How NUMA configuration affects VM performance

 

In my last blog, we discussed about Virtual Sockets, Virtual Cores, Guest OS socket limitations & how VMware addresses these limitations in vSphere Environment.

Let me ask you same question again posted in my last blog:

Question:
Below are the setup details:

ESX Server configuration is : 2 Socket * 2 Core per Socket
VM1 Configuration is : 1 Socket * 4 Core Per Socket
VM2 Configuration is : 4 Socket * 1 Core Per Socket
Here Assumption is: VMs doesn’t have any Socket Limitations?
Both the VMs are running CPU & Memory intensive workloads.

The question is which VM will perform better and why?

Answer: Assuming you all guessed correctly based on our earlier discussion, Both VMs will perform equally. In other words, no of sockets & no of cores allocation doesn’t impact VM performance at all. There is no performance impact using virtual sockets or virtual cores.

Why VM performance doesn’t get impacted with virtual socket or core allocation:

VM remains intact because of the power of abstraction layer. Virtual Socket and Virtual Core are logical entities defined by VMkernel for vCPU configuration at VM level. When we run a operating system, Guest OS detects hardware layout within Virtual Machine like no of socket and core available at Guest OS level & it schedules instructions accordingly. For ex, In case of Guest OS socket limitations, it will try to exercise more no of cores rather than using more sockets.

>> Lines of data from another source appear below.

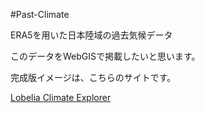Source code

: #Past-Climate

ERA5を用いた日本陸域の過去気候データ

このデータをWebGISで掲載したいと思います。

完成版イメージは、こちらのサイトです。

[Lobelia Climate Explorer](https://era5.lobelia.earth/en/?utm_source=lobelia&utm_medium=web&utm_campaign=project-button)

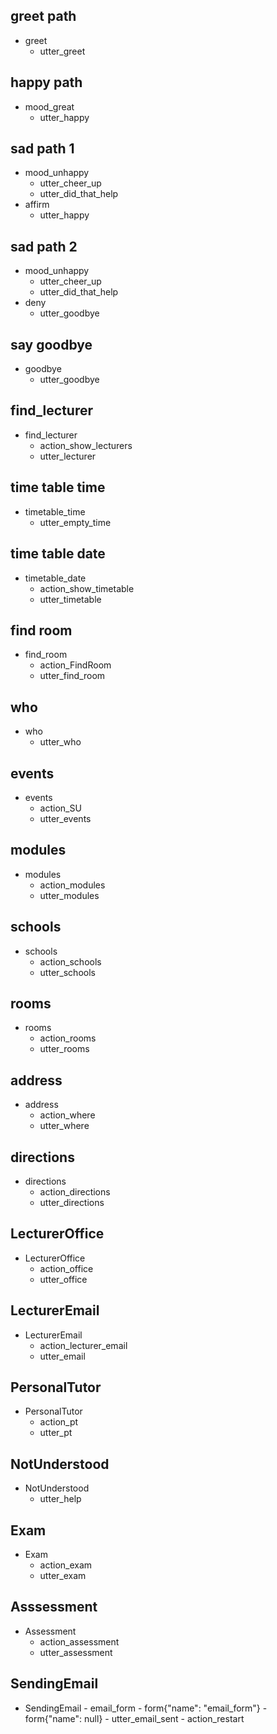 <!-- this is where it is decided which action is completed after the bot has determined the intent 
      put custom actions in here so that they are executed -->

## greet path
* greet
  - utter_greet

## happy path
* mood_great
  - utter_happy

## sad path 1
* mood_unhappy
  - utter_cheer_up
  - utter_did_that_help
* affirm
  - utter_happy

## sad path 2
* mood_unhappy
  - utter_cheer_up
  - utter_did_that_help
* deny
  - utter_goodbye

## say goodbye
* goodbye
  - utter_goodbye

## find_lecturer
* find_lecturer
    - action_show_lecturers
    - utter_lecturer

## time table time
* timetable_time
  - utter_empty_time

## time table date
* timetable_date
  - action_show_timetable
  - utter_timetable

## find room
* find_room
  - action_FindRoom
  - utter_find_room

## who
* who
  - utter_who

## events
* events
    - action_SU
    - utter_events

## modules
* modules
    - action_modules
    - utter_modules

## schools
* schools
    - action_schools
    - utter_schools

## rooms
* rooms
    - action_rooms
    - utter_rooms

## address
* address
    - action_where
    - utter_where

## directions
* directions
    - action_directions
    - utter_directions

## LecturerOffice
* LecturerOffice
    - action_office
    - utter_office

## LecturerEmail
* LecturerEmail
    - аction_lecturer_email
    - utter_email

## PersonalTutor
* PersonalTutor
    - аction_pt
    - utter_pt

## NotUnderstood
* NotUnderstood
    - utter_help

## Exam
* Exam
    - аction_exam
    - utter_exam

## Asssessment
* Assessment
    - action_assessment
    - utter_assessment

## SendingEmail
* SendingEmail
      - email_form
      - form{"name": "email_form"}
      - form{"name": null}
      - utter_email_sent
      - action_restart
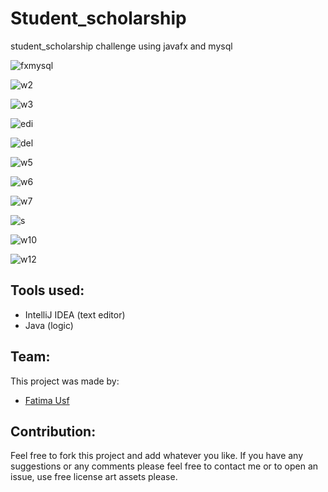 # Student_scholarship
student_scholarship challenge using javafx and mysql 

![fxmysql](https://user-images.githubusercontent.com/22420836/52169924-6062f900-2740-11e9-8ee3-a1070e7d0fc8.png)


![w2](https://user-images.githubusercontent.com/22420836/53630088-8ed4d680-3c0f-11e9-954a-75cc5db0122d.png)


![w3](https://user-images.githubusercontent.com/22420836/53630094-91373080-3c0f-11e9-9a88-523a1d7b8a29.png)


![edi](https://user-images.githubusercontent.com/22420836/53630868-6bab2680-3c11-11e9-8e9d-adac1a15eabc.png)


![del](https://user-images.githubusercontent.com/22420836/53630906-7f568d00-3c11-11e9-95da-ccf600a9de13.png)


![w5](https://user-images.githubusercontent.com/22420836/53630099-94cab780-3c0f-11e9-8313-7982b602387a.png)


![w6](https://user-images.githubusercontent.com/22420836/53630104-97c5a800-3c0f-11e9-8617-df8996be9c1d.png)


![w7](https://user-images.githubusercontent.com/22420836/53630109-9a280200-3c0f-11e9-96b9-c19448fe2658.png)


![s](https://user-images.githubusercontent.com/22420836/53630718-ff302780-3c10-11e9-8e21-c12cb45de9a4.png)


![w10](https://user-images.githubusercontent.com/22420836/53630117-9eecb600-3c0f-11e9-891e-effc980063b9.png)


![w12](https://user-images.githubusercontent.com/22420836/53630123-a318d380-3c0f-11e9-950d-ade900d98d9b.png)


## Tools used:
* IntelliJ IDEA (text editor)
* Java (logic)

## Team:
This project was made by: 
* [Fatima Usf](https://github.com/Fatima-Usf)


## Contribution:
Feel free to fork this project and add whatever you like. If you have any suggestions or any comments please feel free to contact me or to open an issue, use free license art assets please.
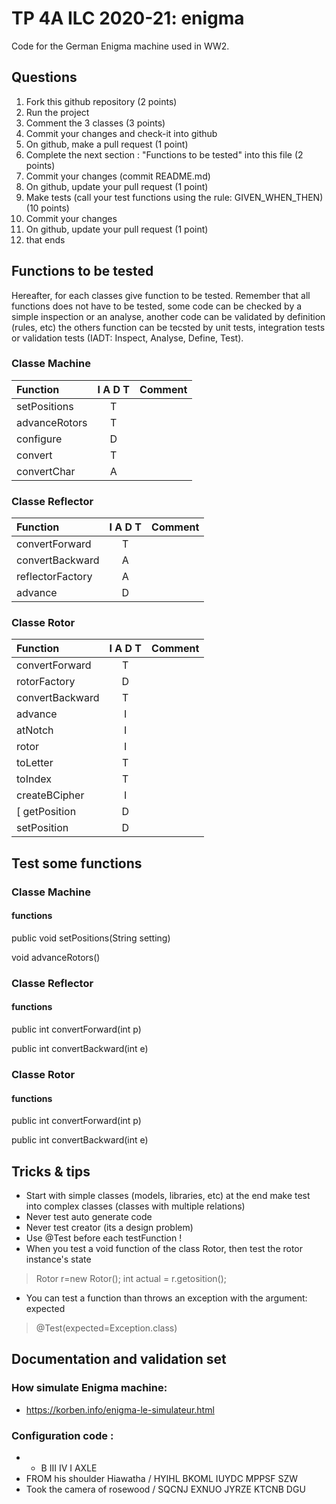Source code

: # TP 4A ILC 2020-21: enigma
Code for the German Enigma machine used in WW2.

## Questions
1. Fork this github repository  (2 points)
2. Run the project
3. Comment the 3 classes (3 points)
4. Commit your changes and check-it into github
5. On github, make a pull request (1 point)
6. Complete the next section : "Functions to be tested" into this file (2 points)
7. Commit your changes (commit README.md)
8. On github, update your pull request (1 point)
9. Make tests (call your test functions using the rule: GIVEN_WHEN_THEN) (10 points)
10. Commit your changes
11. On github, update your pull request (1 point)
12. that ends

## Functions to be tested
Hereafter, for each classes give function to be tested. Remember that all functions does not have to be tested, some code can be checked by a simple inspection or an analyse, another code can be validated by definition (rules, etc) the others function can be tecsted by unit tests, integration tests or validation tests (IADT: Inspect, Analyse, Define, Test). 

### Classe Machine

| Function      |     I A D T     |        Comment  |
| :------------ | :-------------: | :-------------: |
| setPositions  |        T        |                 |
| advanceRotors |        T        |                 |
| configure	|  	 D	  |  		    |
| convert	|  	 T	  |  		    |
| convertChar	|  	 A	  |  		    |


### Classe Reflector

| Function      |     I A D T     |        Comment |
| :------------ | :-------------: | :------------- |
| convertForward  |    T          |                |
| convertBackward |    A          |                |
| reflectorFactory|    A          |                |
| advance         |    D          |                |

### Classe Rotor

| Function      |     I A D T     |        Comment |
| :------------ | :-------------: | :------------- |
| convertForward  |   T 	  |  		   |
| rotorFactory  |     D		  |   		   |
| convertBackward |   T 	  |  	           |
| advance	 |    I		  |  		|
| atNotch	|     I		  |  		|
| rotor		|     I 	  |  		|
| toLetter	|     T		  | 		|
| toIndex	|     T		  |  		|
| createBCipher |     I		  |  		|
[ getPosition	|     D		  |
| setPosition   |     D		  |

## Test some functions

### Classe Machine
#### functions

public void setPositions(String setting)

void advanceRotors()

### Classe Reflector
#### functions

public int convertForward(int p)

public int convertBackward(int e)

### Classe Rotor
#### functions

public int convertForward(int p)

public int convertBackward(int e)

## Tricks & tips

- Start with simple classes (models, libraries, etc) at the end make test into complex classes (classes with multiple relations)
- Never test auto generate code
- Never test creator (its a design problem)
- Use @Test before each testFunction !
- When you test a void function of the class Rotor, then test the rotor instance's state
> Rotor r=new Rotor();
> int actual = r.getosition();
- You can test a function than throws an exception with the argument: expected
> @Test(expected=Exception.class)

## Documentation and validation set
### How simulate Enigma machine:
- https://korben.info/enigma-le-simulateur.html
### Configuration code :
- * B III IV I AXLE
- FROM his shoulder Hiawatha / HYIHL BKOML IUYDC MPPSF SZW
- Took the camera of rosewood / SQCNJ EXNUO JYRZE KTCNB DGU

As I said, the scope of virtual sockets and virtual core is only at Guest OS level. The VMkernel schedules a VMM process for every vCPU assigned to Virtual Machine.
The vCPU configuration from VMKernel perspective is sum = core * number of sockets. For ex: in above scenario, VM1 would require = 1 * 4 = 4 vCPUs
VM2 would requires = 4 * 1 = 4 vCPUs
In Conclusion, from VMkernel perspective, both the VMs requires equal amount of vCPUs regardless of no of socket or no of cores per socket allocated to Virtual Machine.

Virtual Sockets & Virtual Core scope is limited to Guest OS level. At VMKernel level, Total no of sockets & Cores gets translated into no of vCPUs which gets mapped to Physical CPUs done by CPU scheduler.

Let’s explore the example of 2 virtual socket 2 virtual core configuration

virtualSocketVirtualCore

The light blue box shows the configuration the virtual machine presents to the guest OS. When a CPU instruction leaves the virtual machine it get picked up the Vmkernel. For each vCPU the VMkernel schedules a VMM world. When a CPU instruction leaves the virtual machine it gets picked up by a vCPU VMM world. Socket configurations are transparent for the VMkernel

There is another tweak in the story, If your VM is configured with 8 vCPUs or greater than that in such cases, no of virtual sockets will impact Virtual Machine Performance because of vNUMA gets activated.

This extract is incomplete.